- The Washington Times - Monday, June 8, 2009



Two teenagers drown in river

Authorities say two male teenagers drowned while swimming in the Gunpowder River on Saturday afternoon. They were on a boating excursion with adults in Gunpowder Falls State Park.

The boaters made an emergency call to report the two were having trouble swimming in the water off the Hammerman beach area at the park.

Police from nearby Aberdeen Proving Ground were involved in the search. George Mercer, a spokesman for the federal facility, said the teens’ bodies were found late Saturday night in federal waters. Their ages were estimated at 17 to 19.

Aberdeen Proving Ground police are handling the investigation into the deaths.


Officials see bridge as part of trail

Baltimore officials and a prominent developer want to remodel a crumbling, century-old railroad bridge into part of a trail around the Middle Branch of the Patapsco River.

The plan is to create a trail that would serve runners, bicyclists and pedestrians. It would complement the huge new residential, office, retail and hotel development that is planned for Westport, a long-neglected section of Baltimore’s waterfront.

Mayor Sheila Dixon’s administration is asking Maryland’s congressional delegation to secure $5 million to refurbish the bridge and build the trail.

Developer Patrick Turner, who expects to break ground on the Westport site later this year, said he can envision people getting married on the span. He describes it as “just a cool bridge.”


Sheriff pulls over robbery suspects

After Washington County Sheriff Douglas Mullendore apprehended two suspected bank robbers Friday afternoon, he said it was a matter of happening to be “in the right place in the right time.”

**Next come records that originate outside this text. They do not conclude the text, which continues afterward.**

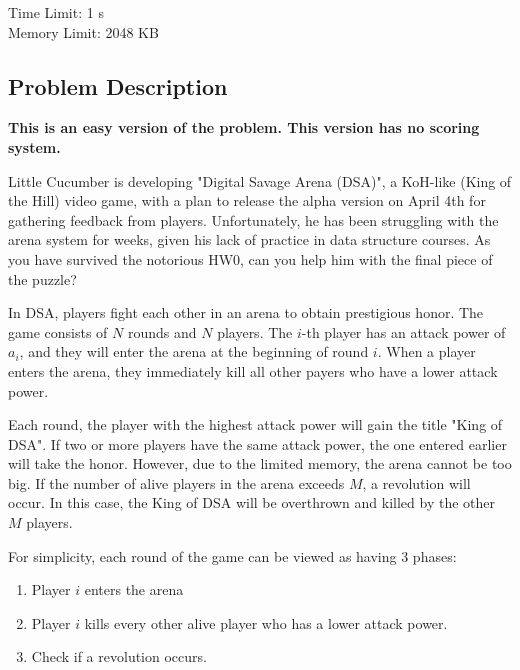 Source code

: \providecommand{\tightlist}{\setlength{\itemsep}{0pt}\setlength{\parskip}{0pt}}
\setcounter{secnumdepth}{0}

Time Limit: 1 s \\
Memory Limit: 2048 KB
\vspace{-15pt}

\subsection{Problem Description}\label{problem-description}

\textbf{This is an easy version of the problem. This version has no scoring system.}
\vspace{6pt}

Little Cucumber is developing "Digital Savage Arena (DSA)", a KoH-like (King of the Hill) video game, with a plan to release the alpha version on April 4th for gathering feedback from players. Unfortunately, he has been struggling with the arena system for weeks, given his lack of practice in data structure courses. As you have survived the notorious HW0, can you help him with the final piece of the puzzle?

In DSA, players fight each other in an arena to obtain prestigious honor. The game consists of $N$ rounds and $N$ players. The $i$-th player has an attack power of $a_i$, and they will enter the arena at the beginning of round $i$. When a player enters the arena, they immediately kill all other payers who have a lower attack power. 

Each round, the player with the highest attack power will gain the title "King of DSA". If two or more players have the same attack power, the one entered earlier will take the honor. However, due to the limited memory, the arena cannot be too big. If the number of alive players in the arena exceeds $M$, a revolution will occur. In this case, the King of DSA will be overthrown and killed by the other $M$ players. 

For simplicity, each round of the game can be viewed as having 3 phases:
\vspace{-6pt}
\begin{enumerate}[leftmargin=50pt]
\tightlist
    \item Player $i$ enters the arena
    \item Player $i$ kills every other alive player who has a lower attack power. 
    \item Check if a revolution occurs. 
\end{enumerate}

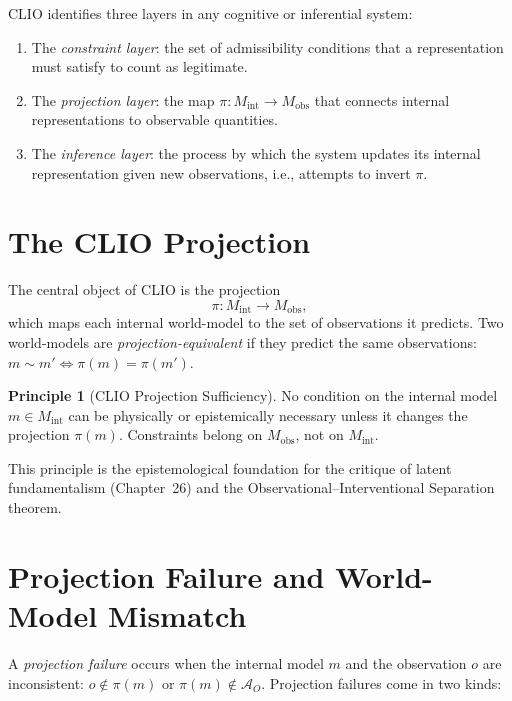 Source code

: \documentclass[12pt,a4paper]{book}
\theoremstyle{remark}
\theoremstyle{definition}
\newtheorem{principle}{Principle}[chapter]
\begin{document}
CLIO identifies three layers in any cognitive or inferential system:
\begin{enumerate}[label=(\roman*)]
  \item The \emph{constraint layer}: the set of admissibility conditions
        that a representation must satisfy to count as legitimate.
  \item The \emph{projection layer}: the map $\pi : M_{\mathrm{int}} \to
        M_{\mathrm{obs}}$ that connects internal representations to
        observable quantities.
  \item The \emph{inference layer}: the process by which the system
        updates its internal representation given new observations, i.e.,
        attempts to invert $\pi$.
\end{enumerate}

\section{The CLIO Projection}

The central object of CLIO is the projection
\begin{equation}
  \pi : M_{\mathrm{int}} \to M_{\mathrm{obs}},
\end{equation}
which maps each internal world-model to the set of observations it
predicts. Two world-models are \emph{projection-equivalent} if they
predict the same observations: $m \sim m' \iff \pi(m) = \pi(m')$.

\begin{principle}[CLIO Projection Sufficiency]
No condition on the internal model $m \in M_{\mathrm{int}}$ can be
physically or epistemically necessary unless it changes the projection
$\pi(m)$. Constraints belong on $M_{\mathrm{obs}}$, not on
$M_{\mathrm{int}}$.
\end{principle}

This principle is the epistemological foundation for the critique of
latent fundamentalism (Chapter~26) and the Observational--Interventional
Separation theorem.

\section{Projection Failure and World-Model Mismatch}

A \emph{projection failure} occurs when the internal model $m$ and the
observation $o$ are inconsistent: $o \notin \pi(m)$ or $\pi(m) \notin
\mathcal{A}_O$. Projection failures come in two kinds:
\end{document}
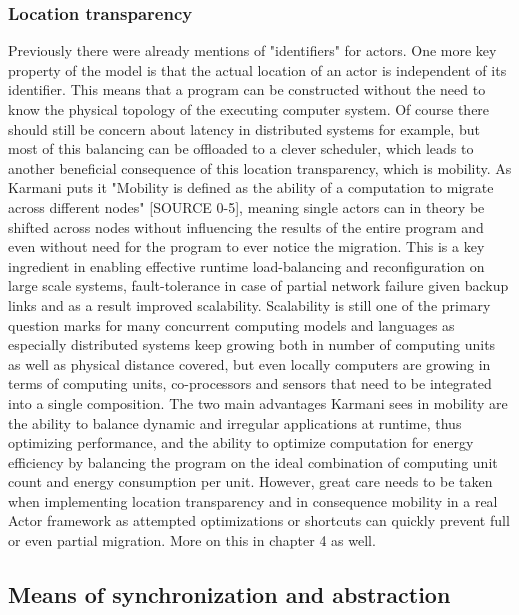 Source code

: \documentclass[A4]{article}
\begin{document}
\subsubsection{Location transparency}
Previously there were already mentions of "identifiers" for actors. One more key property of the model is that the actual location of an actor is independent of its identifier. This means that a program can be constructed without the need to know the physical topology of the executing computer system. Of course there should still be concern about latency in distributed systems for example, but most of this balancing can be offloaded to a clever scheduler, which leads to another beneficial consequence of this location transparency, which is mobility.
As Karmani puts it "Mobility is defined as the ability of a computation to migrate across different nodes" [SOURCE 0-5], meaning single actors can in theory be shifted across nodes without influencing the results of the entire program and even without need for the program to ever notice the migration. This is a key ingredient in enabling effective runtime load-balancing and reconfiguration on large scale systems, fault-tolerance in case of partial network failure given backup links and as a result improved scalability. Scalability is still one of the primary question marks for many concurrent computing models and languages as especially distributed systems keep growing both in number of computing units as well as physical distance covered, but even locally computers are growing in terms of computing units, co-processors and sensors that need to be integrated into a single composition. 
The two main advantages Karmani sees in mobility are the ability to balance dynamic and irregular applications at runtime, thus optimizing performance, and the ability to optimize computation for energy efficiency by balancing the program on the ideal combination of computing unit count and energy consumption per unit. 
However, great care needs to be taken when implementing location transparency and in consequence mobility in a real Actor framework as attempted optimizations or shortcuts can quickly prevent full or even partial migration. More on this in chapter 4 as well. 

\subsection{Means of synchronization and abstraction}
\end{document}
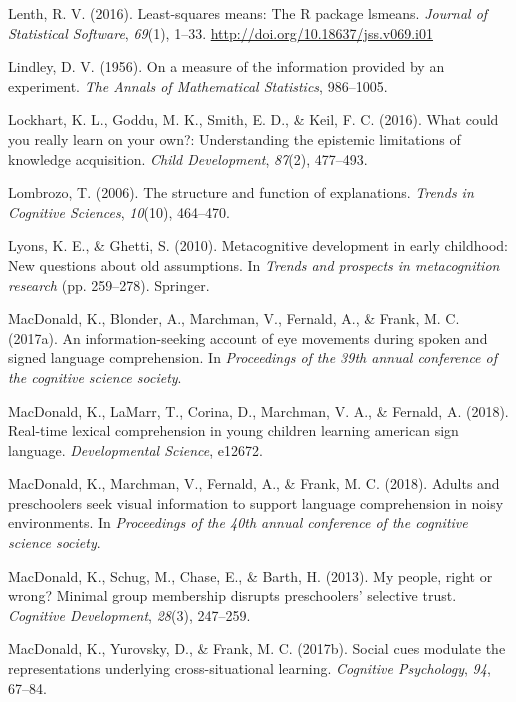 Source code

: \documentclass[oneside]{report}
\begin{document}
\hypertarget{ref-lenth2016lsmeans}{}
Lenth, R. V. (2016). Least-squares means: The R package lsmeans.
\emph{Journal of Statistical Software}, \emph{69}(1), 1--33.
\url{http://doi.org/10.18637/jss.v069.i01}

\hypertarget{ref-lindley1956measure}{}
Lindley, D. V. (1956). On a measure of the information provided by an
experiment. \emph{The Annals of Mathematical Statistics}, 986--1005.

\hypertarget{ref-lockhart2016could}{}
Lockhart, K. L., Goddu, M. K., Smith, E. D., \& Keil, F. C. (2016). What
could you really learn on your own?: Understanding the epistemic
limitations of knowledge acquisition. \emph{Child Development},
\emph{87}(2), 477--493.

\hypertarget{ref-lombrozo2006structure}{}
Lombrozo, T. (2006). The structure and function of explanations.
\emph{Trends in Cognitive Sciences}, \emph{10}(10), 464--470.

\hypertarget{ref-lyons2010metacognitive}{}
Lyons, K. E., \& Ghetti, S. (2010). Metacognitive development in early
childhood: New questions about old assumptions. In \emph{Trends and
prospects in metacognition research} (pp. 259--278). Springer.

\hypertarget{ref-macdonald2017info}{}
MacDonald, K., Blonder, A., Marchman, V., Fernald, A., \& Frank, M. C.
(2017a). An information-seeking account of eye movements during spoken
and signed language comprehension. In \emph{Proceedings of the 39th
annual conference of the cognitive science society}.

\hypertarget{ref-macdonald2018real}{}
MacDonald, K., LaMarr, T., Corina, D., Marchman, V. A., \& Fernald, A.
(2018). Real-time lexical comprehension in young children learning
american sign language. \emph{Developmental Science}, e12672.

\hypertarget{ref-macdonald2018noise}{}
MacDonald, K., Marchman, V., Fernald, A., \& Frank, M. C. (2018). Adults
and preschoolers seek visual information to support language
comprehension in noisy environments. In \emph{Proceedings of the 40th
annual conference of the cognitive science society}.

\hypertarget{ref-macdonald2013my}{}
MacDonald, K., Schug, M., Chase, E., \& Barth, H. (2013). My people,
right or wrong? Minimal group membership disrupts preschoolers'
selective trust. \emph{Cognitive Development}, \emph{28}(3), 247--259.

\hypertarget{ref-macdonald2017social}{}
MacDonald, K., Yurovsky, D., \& Frank, M. C. (2017b). Social cues
modulate the representations underlying cross-situational learning.
\emph{Cognitive Psychology}, \emph{94}, 67--84.
\end{document}
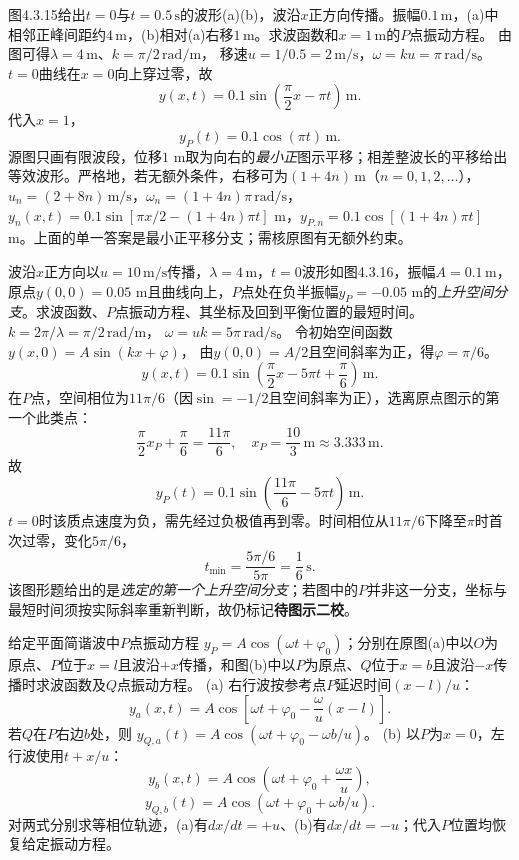 \problemtext 图4.3.15给出$t=0$与$t=0.5\,\mathrm s$的波形(a)(b)，波沿$x$正方向传播。振幅$0.1\,\mathrm m$，(a)中相邻正峰间距约$4\,\mathrm m$，(b)相对(a)右移$1\,\mathrm m$。求波函数和$x=1\,\mathrm m$的$P$点振动方程。
\workings
由图可得$\lambda=4\,\mathrm m$、$k=\pi/2\,\mathrm{rad/m}$，
移速$u=1/0.5=2\,\mathrm{m/s}$，$\omega=ku=\pi\,\mathrm{rad/s}$。
$t=0$曲线在$x=0$向上穿过零，故
\[
\boxed{y(x,t)=0.1\sin\left(\frac\pi2x-\pi t\right)\,\mathrm m}.
\]
代入$x=1$，
\[
\boxed{y_P(t)=0.1\cos(\pi t)\,\mathrm m}.
\]
\crosscheck 源图只画有限波段，位移$1$ m取为向右的\emph{最小正}图示平移；相差整波长的平移给出等效波形。严格地，若无额外条件，右移可为$(1+4n)\,\mathrm m$（$n=0,1,2,\ldots$），$u_n=(2+8n)\,\mathrm{m/s}$，$\omega_n=(1+4n)\pi\,\mathrm{rad/s}$，$y_n(x,t)=0.1\sin[\pi x/2-(1+4n)\pi t]$ m，$y_{P,n}=0.1\cos[(1+4n)\pi t]$ m。上面的单一答案是最小正平移分支；需核原图有无额外约束。

\problemtext 波沿$x$正方向以$u=10\,\mathrm{m/s}$传播，$\lambda=4\,\mathrm m$，$t=0$波形如图4.3.16，振幅$A=0.1\,\mathrm m$，原点$y(0,0)=0.05$ m且曲线向上，$P$点处在负半振幅$y_P=-0.05$ m的\emph{上升空间分支}。求波函数、$P$点振动方程、其坐标及回到平衡位置的最短时间。
\workings
$k=2\pi/\lambda=\pi/2\,\mathrm{rad/m}$，
$\omega=uk=5\pi\,\mathrm{rad/s}$。
令初始空间函数$y(x,0)=A\sin(kx+\varphi)$，
由$y(0,0)=A/2$且空间斜率为正，得$\varphi=\pi/6$。
\[
\boxed{y(x,t)=0.1\sin\left(\frac\pi2x-5\pi t+\frac\pi6\right)\,\mathrm m}.
\]
在$P$点，空间相位为$11\pi/6$（因$\sin=-1/2$且空间斜率为正），选离原点图示的第一个此类点：
\[
\frac\pi2x_P+\frac\pi6=\frac{11\pi}{6},
\quad
\boxed{x_P=\frac{10}{3}\,\mathrm m\approx3.333\,\mathrm m}.
\]
故
\[
\boxed{y_P(t)=0.1\sin\left(\frac{11\pi}{6}-5\pi t\right)\,\mathrm m}.
\]
$t=0$时该质点速度为负，需先经过负极值再到零。时间相位从$11\pi/6$下降至$\pi$时首次过零，变化$5\pi/6$，
\[
\boxed{t_{\min}=\frac{5\pi/6}{5\pi}=\frac16\,\mathrm s}.
\]
\crosscheck 该图形题给出的是\emph{选定的第一个上升空间分支}；若图中的$P$并非这一分支，坐标与最短时间须按实际斜率重新判断，故仍标记\textbf{待图示二校}。

\problemtext 给定平面简谐波中$P$点振动方程
$y_P=A\cos(\omega t+\varphi_0)$；分别在原图(a)中以$O$为原点、$P$位于$x=l$且波沿$+x$传播，和图(b)中以$P$为原点、$Q$位于$x=b$且波沿$-x$传播时求波函数及$Q$点振动方程。
\workings
(a) 右行波按参考点$P$延迟时间$(x-l)/u$：
\[
\boxed{y_a(x,t)=A\cos\left[\omega t+\varphi_0-\frac{\omega}{u}(x-l)\right]}.
\]
若$Q$在$P$右边$b$处，则
$\boxed{y_{Q,a}(t)=A\cos(\omega t+\varphi_0-\omega b/u)}$。
(b) 以$P$为$x=0$，左行波使用$t+x/u$：
\[
\boxed{y_b(x,t)=A\cos\left(\omega t+\varphi_0+\frac{\omega x}{u}\right)},
\]
\[
\boxed{y_{Q,b}(t)=A\cos(\omega t+\varphi_0+\omega b/u)}.
\]
\crosscheck 对两式分别求等相位轨迹，(a)有$dx/dt=+u$、(b)有$dx/dt=-u$；代入$P$位置均恢复给定振动方程。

Sheriff Mullendore was one of several police officers out looking for a gray sport utility vehicle after an M&T Bank branch south of Hagerstown was robbed by a man with a note demanding money.

The sheriff said he had his gun drawn at his side as he walked to the SUV and that he thought immediately that he’d found the right vehicle. He told the Hagerstown Herald-Mail, “They were trying to play it cool, as if they weren’t involved.”

Police did not identify the men because they had not been formally charged.


Man’s car found after wife slain

Police have found the car belonging to a Southern Maryland man who is accused of killing his wife and telling police the couple had been carjacked.

The car was found parked on a street in Washington late Friday night. Police said they were not sure how the car got there.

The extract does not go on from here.